You probably heard me tell you before that I don’t consider myself an “Expat”. I have been living in the same home for more than ten years now and feel so settled in Switzerland that I am working on the steps to become a Swiss citizen right now. During the pandemic, I became an “accidental expat” because for a while the borders between Switzerland, Austria, and Germany were closed. Then for a long time, it was just too dangerous to travel and potentially bring the virus to my elder family members. I’m relieved to say that my beloved grandmother Maria died this year at 100 1/2 years of age and that she left us peacefully after a long and satisfying life. My family was very lucky during these times. However, I will not forget that it took a virus to close the borders and we might be exposed to border closing during any national or international issue in the future. You decided to go on this adventure, but you might not always cherish it when you are in the middle of it.

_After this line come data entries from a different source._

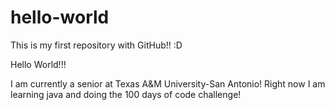 # hello-world
This is my first repository with GitHub!! :D

Hello World!!!

I am currently a senior at Texas A&M University-San Antonio!
Right now I am learning java and doing the 100 days of code challenge!
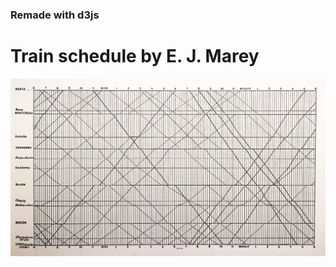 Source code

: ### Remade with d3js

# Train schedule by E. J. Marey

![Marey train schedule 1885](assets/marey-train-timetable-1885.webp)
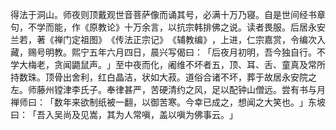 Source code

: 得法于洞山。师夜则顶戴观世音菩萨像而诵其号，必满十万乃寝。自是世间经书章句，不学而能，作《原教论》十万余言，以抗宗韩排佛之说。读者畏服。后居永安兰若，著《禅门定祖图》​《传法正宗记》​《辅教编》​，上进，仁宗嘉赏，令编次入藏，赐号明教。熙宁五年六月四日，晨兴写偈曰：​「后夜月初明，吾今独自行。不学大梅老，贪闻鼯鼠声。​」至中夜而化，阇维不坏者五，顶、耳、舌、童真及常所持数珠。顶骨出舍利，红白晶洁，状如大菽。道俗合诸不坏，葬于故居永安院之左。师藤州镗津李氏子。奉律甚严，苦硬清约之风，足以配钟山僧远。尝有书与月禅师曰：​「数年来欲制纸被一翻，以御苦寒。今幸已成之，想闻之大笑也。​」东坡曰：​「吾入吴尚及见嵩，其为人常嗔，盖以嗔为佛事云。​」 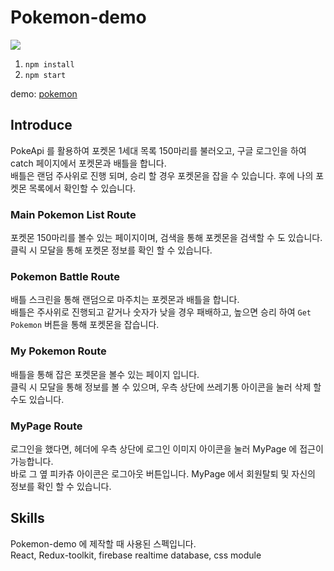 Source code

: # Pokemon-demo



<img src="https://user-images.githubusercontent.com/52125590/234763261-5561acf7-51fb-4d08-88d3-d364bc7f710e.png" />


1. `npm install`
2. `npm start`

demo: [pokemon](https://pokemon-demo-96dd9.firebaseapp.com/)


## Introduce

PokeApi 를 활용하여 포켓몬 1세대 목록 150마리를 불러오고,
구글 로그인을 하여 catch 페이지에서 포켓몬과 배틀을 합니다.<br />
배틀은 랜덤 주사위로 진행 되며, 승리 할 경우 포켓몬을 잡을 수 있습니다.
후에 나의 포켓몬 목록에서 확인할 수 있습니다.


### Main Pokemon List Route
포켓몬 150마리를 볼수 있는 페이지이며, 검색을 통해 포켓몬을 검색할 수 도 있습니다.<br />
클릭 시 모달을 통해 포켓몬 정보를 확인 할 수 있습니다.

### Pokemon Battle Route
배틀 스크린을 통해 랜덤으로 마주치는 포켓몬과 배틀을 합니다.<br />
배틀은 주사위로 진행되고 같거나 숫자가 낮을 경우 패배하고, 높으면 승리 하여 
`Get Pokemon` 버튼을 통해 포켓몬을 잡습니다.

### My Pokemon Route
배틀을 통해 잡은 포켓몬을 볼수 있는 페이지 입니다. <br />
클릭 시 모달을 통해 정보를 볼 수 있으며, 우측 상단에 쓰레기통 아이콘을 눌러 삭제 할 수도 있습니다.

### MyPage Route
로그인을 했다면, 헤더에 우측 상단에 로그인 이미지 아이콘을 눌러 MyPage 에 접근이 가능합니다.<br />
바로 그 옆 피카츄 아이콘은 로그아웃 버튼입니다.
MyPage 에서 회원탈퇴 및 자신의 정보를 확인 할 수 있습니다.



## Skills
Pokemon-demo 에 제작할 때 사용된 스펙입니다.<br />
React, Redux-toolkit, firebase realtime database, css module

You might find many aspects of the global nomad lifestyle satisfying and you could still feel stressed and exhausted right now. You might have overworked yourself, taken too little time for yourself or your loved ones or you might be feeling a bit disoriented around this time of the year. We tend to look back in December and think about what we want to change in the New Year. We are all experiencing varying levels of emotional and mental turmoil. There is no solution to the root causes of that anxiety, but we need to maintain our mental health like we do our physical. The World Health Organization, correctly anticipating that the longer the pandemic lasts, the more it would impact mental health, has spent the last couple of years publishing support and guides for people to follow. I have been following them, and they have proven helpful in centering me and giving me better control of my mental health.
Pause. Breathe. Reflect.
Take some slow breaths, inhaling through your nose, then slowly exhaling through your mouth. Slow breathing is one of the best ways to lower stress because it signals your brain to relax your body. There are various breathing practices such as Yoga and other forms. You start right now by listening to your breathing for a few minutes without trying to control it.

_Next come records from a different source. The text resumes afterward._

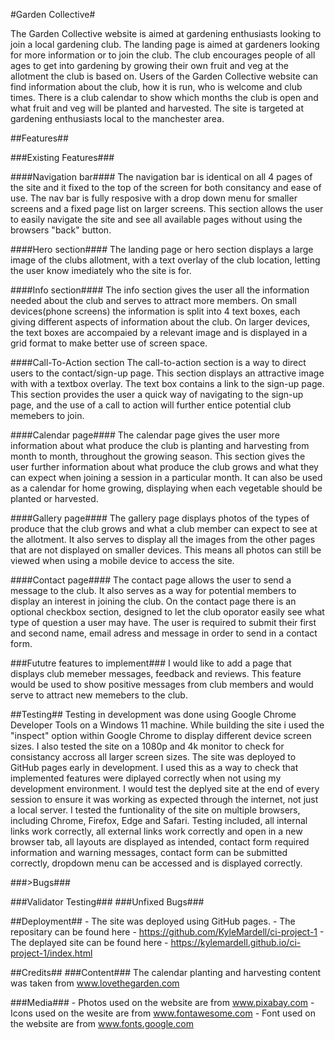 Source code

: #Garden Collective#

The Garden Collective website is aimed at gardening enthusiasts looking to join a local gardening club. The landing page is aimed at gardeners looking for more information or to join the club. The club encourages people of all ages to get into gardening by growing their own fruit and veg at the allotment the club is based on.
Users of the Garden Collective website can find information about the club, how it is run, who is welcome and club times. There is a club calendar to show which months the club is open and what fruit and veg will be planted and harvested. The site is targeted at gardening enthusiasts local to the manchester area.

##Features##

###Existing Features###
    
####Navigation bar####
The navigation bar is identical on all 4 pages of the site and it fixed to the top of the screen for both consitancy and ease of use. The nav bar is fully resposive with a drop down menu for smaller screens and a fixed page list on larger screens. This section allows the user to easily navigate the site and see all available pages without using the browsers "back" button.

####Hero section####
The landing page or hero section displays a large image of the clubs allotment, with a text overlay of the club location, letting the user know imediately who the site is for.

####Info section####
The info section gives the user all the information needed about the club and serves to attract more members. On small devices(phone screens) the information is split into 4 text boxes, each giving different aspects of information about the club. On larger devices, the text boxes are accompaied by a relevant image and is displayed in a grid format to make better use of screen space.

####Call-To-Action section
The call-to-action section is a way to direct users to the contact/sign-up page. This section displays an attractive image with with a textbox overlay. The text box contains a link to the sign-up page. This section provides the user a quick way of navigating to the sign-up page, and the use of a call to action will further entice potential club memebers to join.

####Calendar page####
The calendar page gives the user more information about what produce the club is planting and harvesting from month to month, throughout the growing season. This section gives the user further information about what produce the club grows and what they can expect when joining a session in a particular month. It can also be used as a calendar for home growing, displaying when each vegetable should be planted or harvested.

####Gallery page####
The gallery page displays photos of the types of produce that the club grows and what a club member can expect to see at the allotment. It also serves to display all the images from the other pages that are not displayed on smaller devices. This means all photos can still be viewed when using a mobile device to access the site.

####Contact page####
The contact page allows the user to send a message to the club. It also serves as a way for potential members to display an interest in joining the club. On the contact page there is an optional checkbox section, designed to let the club oporator easily see what type of question a user may have. The user is required to submit their first and second name, email adress and message in order to send in a contact form.

###Fututre features to implement###
I would like to add a page that displays club memeber messages, feedback and reviews. This feature would be used to show positive messages from club members and would serve to attract new memebers to the club.

##Testing##
Testing in development was done using Google Chrome Developer Tools on a Windows 11 machine. While building the site i used the "inspect" option within Google Chrome to display different device screen sizes. I also tested the site on a 1080p and 4k monitor to check for consistancy accross all larger screen sizes. The site was deployed to GitHub pages early in development. I used this as a way to check that implemented features were diplayed correctly when not using my development environment. I would test the deplyed site at the end of every session to ensure it was working as expected through the internet, not just a local server. I tested the funtionality of the site on multiple browsers, including Chrome, Firefox, Edge and Safari. Testing included, all internal links work correctly, all external links work correctly and open in a new browser tab, all layouts are displayed as intended, contact form required information and warning messages, contact form can be submitted correctly, dropdown menu can be accessed and is displayed correctly.

###>Bugs###

###Validator Testing###
###Unfixed Bugs###

##Deployment##
    - The site was deployed using GitHub pages.
    - The repositary can be found here - https://github.com/KyleMardell/ci-project-1
    - The deplayed site can be found here - https://kylemardell.github.io/ci-project-1/index.html

##Credits##
###Content###
The calendar planting and harvesting content was taken from www.lovethegarden.com

###Media###
    - Photos used on the website are from www.pixabay.com
    - Icons used on the wesite are from www.fontawesome.com
    - Font used on the website are from www.fonts.google.com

Improve your Healthy Routine
The emphasis here is on both Health and Routine. That means not using alcohol and drugs to deal with fear, anxiety, boredom, and social isolation. Instead, focus on establishing consistent sleeping patterns, maintaining personal hygiene, eating regularly and having healthy food, and improving time management to include exercise, work, and personal time.
Practice Self-Care
We are human and thus not immune to doubt and anxiety. Don’t expect too much of yourself on days that are more difficult than others. Instead, accept that some days, you may be more productive than others. One way to practice self-kindness is to reduce how much you watch, read or listen to news that makes you feel anxious or distressed, especially news from your home country. Limit news to fixed times during the day and listen only to trusted sources.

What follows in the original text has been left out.